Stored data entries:
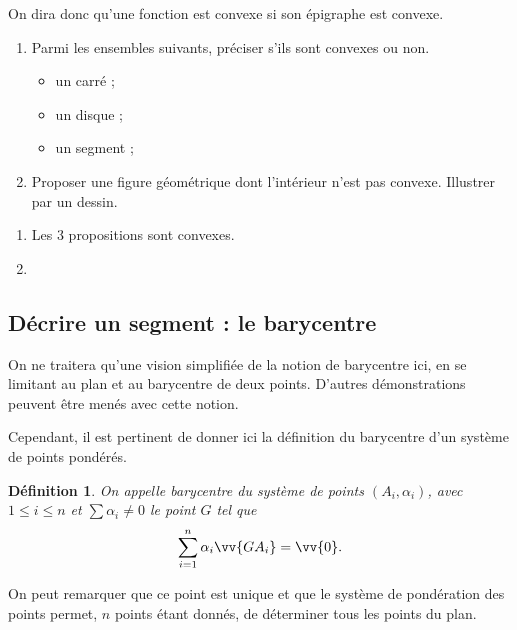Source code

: \documentclass[12pt,a4paper,french]{article}
\theoremstyle{break}
\newtheorem{definition}{Définition}
\theoremstyle{plain}
\theoremstyle{nonumberplain}
\theoremstyle{nonumberbreak}
\begin{document}
On dira donc qu'une fonction est convexe si son épigraphe est convexe.

\begin{question}[ID=convexe.parties]
  \begin{enumerate}
    \item Parmi les ensembles suivants, préciser s'ils sont convexes ou
      non.
      \begin{itemize}
        \item un carré ;
        \item un disque ;
        \item un segment ;
      \end{itemize}
    \item Proposer une figure géométrique dont l'intérieur n'est pas
      convexe. Illustrer par un dessin.
  \end{enumerate}
\end{question}
\begin{solution}
  \begin{enumerate}
    \item Les 3 propositions sont convexes.
    \item

  \end{enumerate}
\end{solution}


\subsection{Décrire un segment : le barycentre}

On ne traitera qu'une vision simplifiée de la notion de barycentre ici,
en se limitant au plan et au barycentre de deux points. D'autres
démonstrations peuvent être menés avec cette notion.

Cependant, il est pertinent de donner ici la définition du barycentre
d'un système de points pondérés.

\begin{definition}
  On appelle \emph{barycentre} du système de points $(A_i, \alpha_i)$,
  avec $1 \leqslant i \leqslant n$ et $\sum \alpha_i \neq 0$ le point
  $G$ tel que \[ \sum_{i=1}^n \alpha_i \vv{GA_i} = \vv{0}.\]
\end{definition}

On peut remarquer que ce point est unique et que le système de
pondération des points permet, $n$ points étant donnés, de déterminer
tous les points du plan.
\end{document}
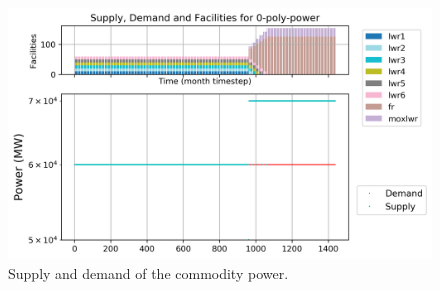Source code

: \documentclass[11pt]{article}
\begin{document}
\begin{figure}[!h]
	\centering
	\includegraphics[width=\textwidth]{29-figures/0-poly-power.png} 
	\hfill
	\caption{Supply and demand of the commodity power.}
	\label{fig:29-power}
\end{figure}
\end{document}
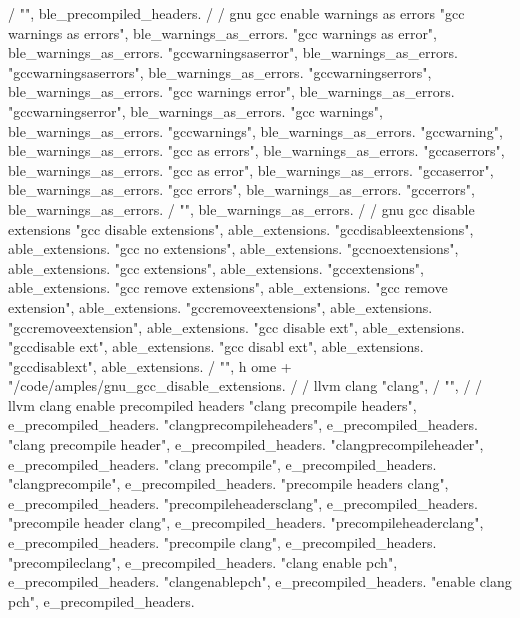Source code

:         / {"", ble_precompiled_headers.
        /
        / gnu gcc enable warnings as errors
        "gcc warnings as errors", ble_warnings_as_errors.
        "gcc warnings as error", ble_warnings_as_errors.
        "gccwarningsaserror", ble_warnings_as_errors.
        "gccwarningsaserrors", ble_warnings_as_errors.
        "gccwarningserrors", ble_warnings_as_errors.
        "gcc warnings error", ble_warnings_as_errors.
        "gccwarningserror", ble_warnings_as_errors.
        "gcc warnings", ble_warnings_as_errors.
        "gccwarnings", ble_warnings_as_errors.
        "gccwarning", ble_warnings_as_errors.
        "gcc as errors", ble_warnings_as_errors.
        "gccaserrors", ble_warnings_as_errors.
        "gcc as error", ble_warnings_as_errors.
        "gccaserror", ble_warnings_as_errors.
        "gcc errors", ble_warnings_as_errors.
        "gccerrors", ble_warnings_as_errors.
        / {"", ble_warnings_as_errors.
        /
        / gnu gcc disable extensions 
        "gcc disable extensions", able_extensions.
        "gccdisableextensions", able_extensions.
        "gcc no extensions", able_extensions.
        "gccnoextensions", able_extensions.
        "gcc extensions", able_extensions.
        "gccextensions", able_extensions.
        "gcc remove extensions", able_extensions.
        "gcc remove extension", able_extensions.
        "gccremoveextensions", able_extensions.
        "gccremoveextension", able_extensions.
        "gcc disable ext", able_extensions.
        "gccdisable ext", able_extensions.
        "gcc disabl ext", able_extensions.
        "gccdisablext", able_extensions.
        / {"", h ome + "/code/amples/gnu_gcc_disable_extensions.
        /
        / llvm clang 
        "clang",  
        / {"", 
        /
        / llvm clang enable precompiled headers 
        "clang precompile headers", e_precompiled_headers. 
        "clangprecompileheaders", e_precompiled_headers. 
        "clang precompile header", e_precompiled_headers. 
        "clangprecompileheader", e_precompiled_headers. 
        "clang precompile", e_precompiled_headers. 
        "clangprecompile", e_precompiled_headers. 
        "precompile headers clang", e_precompiled_headers. 
        "precompileheadersclang", e_precompiled_headers. 
        "precompile header clang", e_precompiled_headers. 
        "precompileheaderclang", e_precompiled_headers. 
        "precompile clang", e_precompiled_headers. 
        "precompileclang", e_precompiled_headers. 
        "clang enable pch", e_precompiled_headers. 
        "clangenablepch", e_precompiled_headers. 
        "enable clang pch", e_precompiled_headers. 
}}}}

WHAT YOU ARE ASKED TO DO:
Each entry above is to be written out exactly. The pictures stay out.

SOLUTION TO THE PROBLEM:
Source code

: \documentclass[12pt,a4paper,french]{article}
\theoremstyle{break}
\newtheorem{definition}{Définition}
\theoremstyle{plain}
\theoremstyle{nonumberplain}
\theoremstyle{nonumberbreak}
\begin{document}
On dira donc qu'une fonction est convexe si son épigraphe est convexe.

\begin{question}[ID=convexe.parties]
  \begin{enumerate}
    \item Parmi les ensembles suivants, préciser s'ils sont convexes ou
      non.
      \begin{itemize}
        \item un carré ;
        \item un disque ;
        \item un segment ;
      \end{itemize}
    \item Proposer une figure géométrique dont l'intérieur n'est pas
      convexe. Illustrer par un dessin.
  \end{enumerate}
\end{question}
\begin{solution}
  \begin{enumerate}
    \item Les 3 propositions sont convexes.
    \item

  \end{enumerate}
\end{solution}


\subsection{Décrire un segment : le barycentre}

On ne traitera qu'une vision simplifiée de la notion de barycentre ici,
en se limitant au plan et au barycentre de deux points. D'autres
démonstrations peuvent être menés avec cette notion.

Cependant, il est pertinent de donner ici la définition du barycentre
d'un système de points pondérés.

\begin{definition}
  On appelle \emph{barycentre} du système de points $(A_i, \alpha_i)$,
  avec $1 \leqslant i \leqslant n$ et $\sum \alpha_i \neq 0$ le point
  $G$ tel que \[ \sum_{i=1}^n \alpha_i \vv{GA_i} = \vv{0}.\]
\end{definition}

On peut remarquer que ce point est unique et que le système de
pondération des points permet, $n$ points étant donnés, de déterminer
tous les points du plan.
\end{document}
Source code

: \documentclass[11pt]{article}
\begin{document}
\begin{figure}[!h]
	\centering
	\includegraphics[width=\textwidth]{29-figures/0-poly-power.png} 
	\hfill
	\caption{Supply and demand of the commodity power.}
	\label{fig:29-power}
\end{figure}
\end{document}
Source code

:         / {"", ble_precompiled_headers.
        /
        / gnu gcc enable warnings as errors
        "gcc warnings as errors", ble_warnings_as_errors.
        "gcc warnings as error", ble_warnings_as_errors.
        "gccwarningsaserror", ble_warnings_as_errors.
        "gccwarningsaserrors", ble_warnings_as_errors.
        "gccwarningserrors", ble_warnings_as_errors.
        "gcc warnings error", ble_warnings_as_errors.
        "gccwarningserror", ble_warnings_as_errors.
        "gcc warnings", ble_warnings_as_errors.
        "gccwarnings", ble_warnings_as_errors.
        "gccwarning", ble_warnings_as_errors.
        "gcc as errors", ble_warnings_as_errors.
        "gccaserrors", ble_warnings_as_errors.
        "gcc as error", ble_warnings_as_errors.
        "gccaserror", ble_warnings_as_errors.
        "gcc errors", ble_warnings_as_errors.
        "gccerrors", ble_warnings_as_errors.
        / {"", ble_warnings_as_errors.
        /
        / gnu gcc disable extensions 
        "gcc disable extensions", able_extensions.
        "gccdisableextensions", able_extensions.
        "gcc no extensions", able_extensions.
        "gccnoextensions", able_extensions.
        "gcc extensions", able_extensions.
        "gccextensions", able_extensions.
        "gcc remove extensions", able_extensions.
        "gcc remove extension", able_extensions.
        "gccremoveextensions", able_extensions.
        "gccremoveextension", able_extensions.
        "gcc disable ext", able_extensions.
        "gccdisable ext", able_extensions.
        "gcc disabl ext", able_extensions.
        "gccdisablext", able_extensions.
        / {"", h ome + "/code/amples/gnu_gcc_disable_extensions.
        /
        / llvm clang 
        "clang",  
        / {"", 
        /
        / llvm clang enable precompiled headers 
        "clang precompile headers", e_precompiled_headers. 
        "clangprecompileheaders", e_precompiled_headers. 
        "clang precompile header", e_precompiled_headers. 
        "clangprecompileheader", e_precompiled_headers. 
        "clang precompile", e_precompiled_headers. 
        "clangprecompile", e_precompiled_headers. 
        "precompile headers clang", e_precompiled_headers. 
        "precompileheadersclang", e_precompiled_headers. 
        "precompile header clang", e_precompiled_headers. 
        "precompileheaderclang", e_precompiled_headers. 
        "precompile clang", e_precompiled_headers. 
        "precompileclang", e_precompiled_headers. 
        "clang enable pch", e_precompiled_headers. 
        "clangenablepch", e_precompiled_headers. 
        "enable clang pch", e_precompiled_headers. 
}}}}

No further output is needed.